Content starts

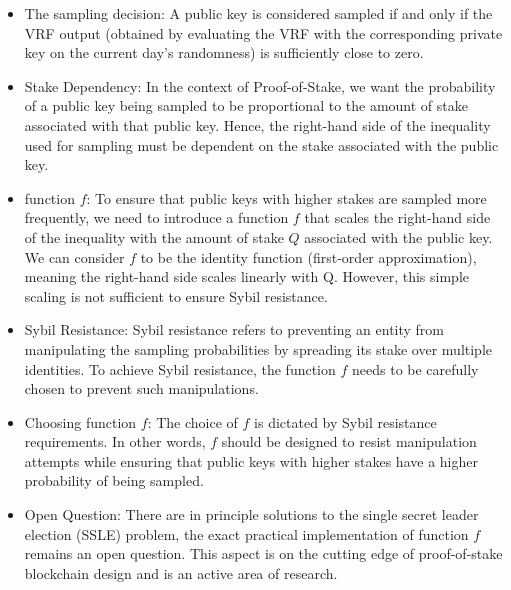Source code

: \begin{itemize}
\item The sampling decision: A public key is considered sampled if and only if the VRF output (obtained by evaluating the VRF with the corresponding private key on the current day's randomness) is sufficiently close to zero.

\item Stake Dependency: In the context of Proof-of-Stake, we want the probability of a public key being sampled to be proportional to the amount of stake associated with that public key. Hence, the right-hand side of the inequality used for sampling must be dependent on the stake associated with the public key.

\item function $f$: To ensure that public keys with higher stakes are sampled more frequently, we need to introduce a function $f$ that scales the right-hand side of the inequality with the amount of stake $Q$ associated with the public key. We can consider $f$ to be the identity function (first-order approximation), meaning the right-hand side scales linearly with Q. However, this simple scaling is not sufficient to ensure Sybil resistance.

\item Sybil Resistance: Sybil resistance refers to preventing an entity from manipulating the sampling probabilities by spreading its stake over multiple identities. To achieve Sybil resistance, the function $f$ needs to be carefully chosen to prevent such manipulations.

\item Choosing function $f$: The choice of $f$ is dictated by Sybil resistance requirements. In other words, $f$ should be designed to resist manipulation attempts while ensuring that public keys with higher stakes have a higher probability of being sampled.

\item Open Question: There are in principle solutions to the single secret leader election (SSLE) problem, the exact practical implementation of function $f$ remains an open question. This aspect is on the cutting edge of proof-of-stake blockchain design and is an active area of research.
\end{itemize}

Content ends
Content starts

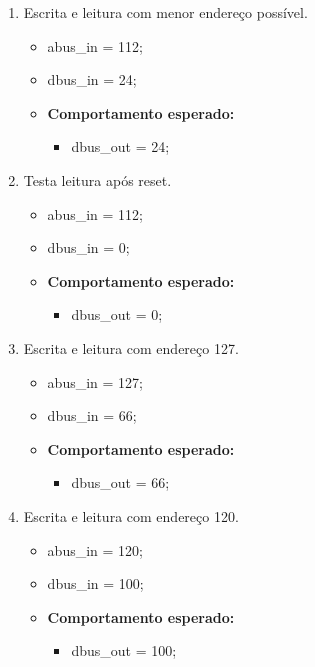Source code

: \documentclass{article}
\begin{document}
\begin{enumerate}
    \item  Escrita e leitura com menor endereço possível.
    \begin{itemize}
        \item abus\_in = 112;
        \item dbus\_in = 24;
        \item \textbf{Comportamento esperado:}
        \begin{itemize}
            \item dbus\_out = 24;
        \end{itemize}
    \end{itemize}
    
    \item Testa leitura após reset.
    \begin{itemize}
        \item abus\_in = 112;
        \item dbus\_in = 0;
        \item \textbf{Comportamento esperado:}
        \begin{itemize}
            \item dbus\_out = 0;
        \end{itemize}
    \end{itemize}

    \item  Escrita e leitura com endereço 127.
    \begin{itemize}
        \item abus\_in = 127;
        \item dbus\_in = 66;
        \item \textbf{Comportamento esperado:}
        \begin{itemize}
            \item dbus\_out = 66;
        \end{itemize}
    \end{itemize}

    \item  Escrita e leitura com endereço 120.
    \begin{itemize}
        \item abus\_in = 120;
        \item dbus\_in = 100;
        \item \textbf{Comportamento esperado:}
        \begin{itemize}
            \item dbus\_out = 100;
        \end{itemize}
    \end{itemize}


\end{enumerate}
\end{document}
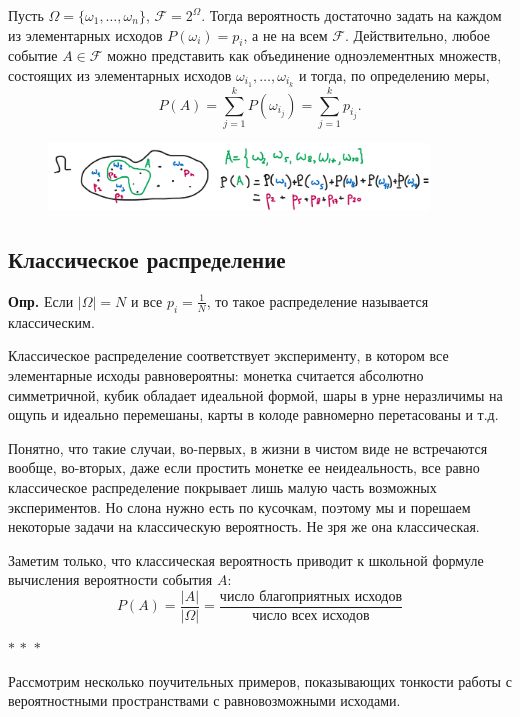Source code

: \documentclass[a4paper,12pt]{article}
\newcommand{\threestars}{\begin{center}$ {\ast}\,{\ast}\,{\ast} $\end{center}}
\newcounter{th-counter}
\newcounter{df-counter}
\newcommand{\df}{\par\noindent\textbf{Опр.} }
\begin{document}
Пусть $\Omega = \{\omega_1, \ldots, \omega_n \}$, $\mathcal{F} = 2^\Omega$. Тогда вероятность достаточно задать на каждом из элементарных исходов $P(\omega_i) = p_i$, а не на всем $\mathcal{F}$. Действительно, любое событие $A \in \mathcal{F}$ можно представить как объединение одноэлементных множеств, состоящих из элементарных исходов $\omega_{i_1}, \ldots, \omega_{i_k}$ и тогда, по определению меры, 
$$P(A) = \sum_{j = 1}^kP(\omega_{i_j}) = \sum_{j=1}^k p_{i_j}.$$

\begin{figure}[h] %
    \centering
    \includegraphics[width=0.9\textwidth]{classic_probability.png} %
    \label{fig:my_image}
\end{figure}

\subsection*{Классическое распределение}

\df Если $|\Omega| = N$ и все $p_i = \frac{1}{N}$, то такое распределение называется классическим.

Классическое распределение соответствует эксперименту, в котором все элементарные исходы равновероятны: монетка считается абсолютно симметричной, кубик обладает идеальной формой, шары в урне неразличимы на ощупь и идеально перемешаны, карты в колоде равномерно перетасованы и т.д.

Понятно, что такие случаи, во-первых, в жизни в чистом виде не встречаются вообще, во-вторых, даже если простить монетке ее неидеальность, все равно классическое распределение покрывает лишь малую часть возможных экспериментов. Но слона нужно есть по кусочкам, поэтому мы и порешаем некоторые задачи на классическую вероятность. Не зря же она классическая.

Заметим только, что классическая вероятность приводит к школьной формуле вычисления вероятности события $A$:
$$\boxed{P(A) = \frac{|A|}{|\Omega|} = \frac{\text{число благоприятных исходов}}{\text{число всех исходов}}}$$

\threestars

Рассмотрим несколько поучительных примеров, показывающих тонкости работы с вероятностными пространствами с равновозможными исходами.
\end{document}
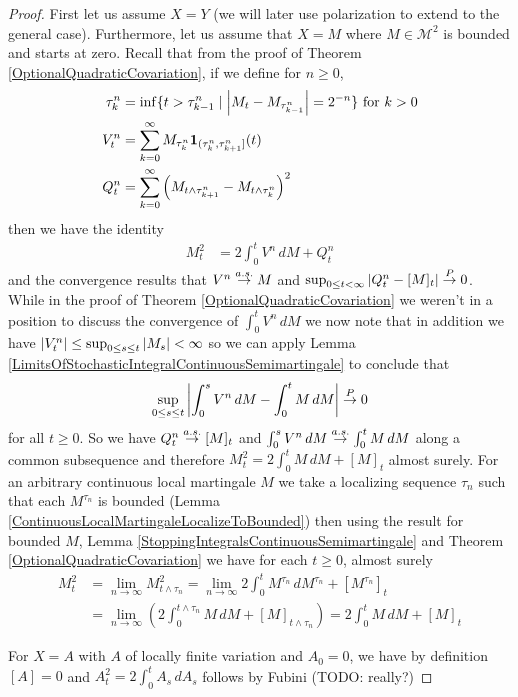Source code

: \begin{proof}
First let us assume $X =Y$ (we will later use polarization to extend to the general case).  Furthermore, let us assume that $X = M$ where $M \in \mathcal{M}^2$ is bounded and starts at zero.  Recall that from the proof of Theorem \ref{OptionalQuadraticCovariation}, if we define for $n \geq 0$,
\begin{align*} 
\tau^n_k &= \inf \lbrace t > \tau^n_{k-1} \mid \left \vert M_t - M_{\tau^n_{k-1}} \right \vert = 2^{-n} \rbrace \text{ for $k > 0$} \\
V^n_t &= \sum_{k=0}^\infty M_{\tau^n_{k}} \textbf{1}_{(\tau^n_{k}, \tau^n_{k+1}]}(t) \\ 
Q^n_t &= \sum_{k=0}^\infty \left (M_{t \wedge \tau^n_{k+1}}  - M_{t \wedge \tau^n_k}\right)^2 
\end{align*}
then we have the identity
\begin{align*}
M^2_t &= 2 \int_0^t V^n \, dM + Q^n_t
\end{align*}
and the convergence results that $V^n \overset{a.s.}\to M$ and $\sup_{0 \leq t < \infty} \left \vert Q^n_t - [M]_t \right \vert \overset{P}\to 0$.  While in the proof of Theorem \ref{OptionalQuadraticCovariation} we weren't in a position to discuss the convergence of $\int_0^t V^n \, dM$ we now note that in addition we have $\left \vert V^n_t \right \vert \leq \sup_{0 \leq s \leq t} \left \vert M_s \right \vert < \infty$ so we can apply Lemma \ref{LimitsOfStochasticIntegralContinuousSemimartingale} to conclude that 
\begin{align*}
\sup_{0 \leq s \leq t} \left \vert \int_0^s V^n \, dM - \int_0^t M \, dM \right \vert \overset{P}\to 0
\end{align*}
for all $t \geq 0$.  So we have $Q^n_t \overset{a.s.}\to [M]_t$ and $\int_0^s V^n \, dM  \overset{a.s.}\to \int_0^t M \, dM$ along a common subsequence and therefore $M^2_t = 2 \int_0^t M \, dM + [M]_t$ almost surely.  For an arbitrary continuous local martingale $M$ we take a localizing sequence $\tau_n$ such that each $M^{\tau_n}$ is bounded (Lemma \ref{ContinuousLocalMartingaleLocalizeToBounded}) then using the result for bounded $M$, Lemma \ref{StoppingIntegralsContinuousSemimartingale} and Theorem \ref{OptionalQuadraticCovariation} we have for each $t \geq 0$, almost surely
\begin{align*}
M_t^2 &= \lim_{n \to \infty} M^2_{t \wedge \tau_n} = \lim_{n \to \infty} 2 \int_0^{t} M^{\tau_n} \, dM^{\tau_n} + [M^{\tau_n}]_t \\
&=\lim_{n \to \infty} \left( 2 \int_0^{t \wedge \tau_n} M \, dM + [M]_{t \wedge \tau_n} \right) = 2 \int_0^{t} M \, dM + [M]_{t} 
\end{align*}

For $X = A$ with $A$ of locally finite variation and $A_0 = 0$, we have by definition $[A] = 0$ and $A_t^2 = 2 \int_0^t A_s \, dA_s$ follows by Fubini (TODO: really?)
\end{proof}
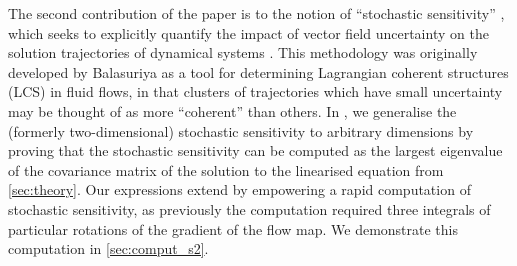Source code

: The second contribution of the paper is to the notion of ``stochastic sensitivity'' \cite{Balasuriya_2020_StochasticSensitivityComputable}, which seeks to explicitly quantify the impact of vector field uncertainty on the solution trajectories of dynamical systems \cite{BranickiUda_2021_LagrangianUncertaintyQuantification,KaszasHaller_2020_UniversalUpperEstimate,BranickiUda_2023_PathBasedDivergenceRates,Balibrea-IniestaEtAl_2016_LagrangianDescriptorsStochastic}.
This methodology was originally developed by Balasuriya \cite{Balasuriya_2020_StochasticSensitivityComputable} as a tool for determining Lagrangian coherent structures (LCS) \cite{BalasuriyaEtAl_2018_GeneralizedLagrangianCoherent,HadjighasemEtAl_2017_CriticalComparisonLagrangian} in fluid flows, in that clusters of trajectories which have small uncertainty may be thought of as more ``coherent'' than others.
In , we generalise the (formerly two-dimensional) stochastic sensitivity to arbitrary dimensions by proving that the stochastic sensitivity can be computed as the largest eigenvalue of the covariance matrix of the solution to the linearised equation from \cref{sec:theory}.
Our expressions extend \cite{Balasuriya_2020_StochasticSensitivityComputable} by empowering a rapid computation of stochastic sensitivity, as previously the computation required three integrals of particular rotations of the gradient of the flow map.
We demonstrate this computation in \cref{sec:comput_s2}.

Content ends

▶ Work to be completed
Search the data for the string "классическая" and copy each line where it appears.

▶ Exercise output
Понятно, что такие случаи, во-первых, в жизни в чистом виде не встречаются вообще, во-вторых, даже если простить монетке ее неидеальность, все равно классическое распределение покрывает лишь малую часть возможных экспериментов. Но слона нужно есть по кусочкам, поэтому мы и порешаем некоторые задачи на классическую вероятность. Не зря же она классическая.
Заметим только, что классическая вероятность приводит к школьной формуле вычисления вероятности события $A$:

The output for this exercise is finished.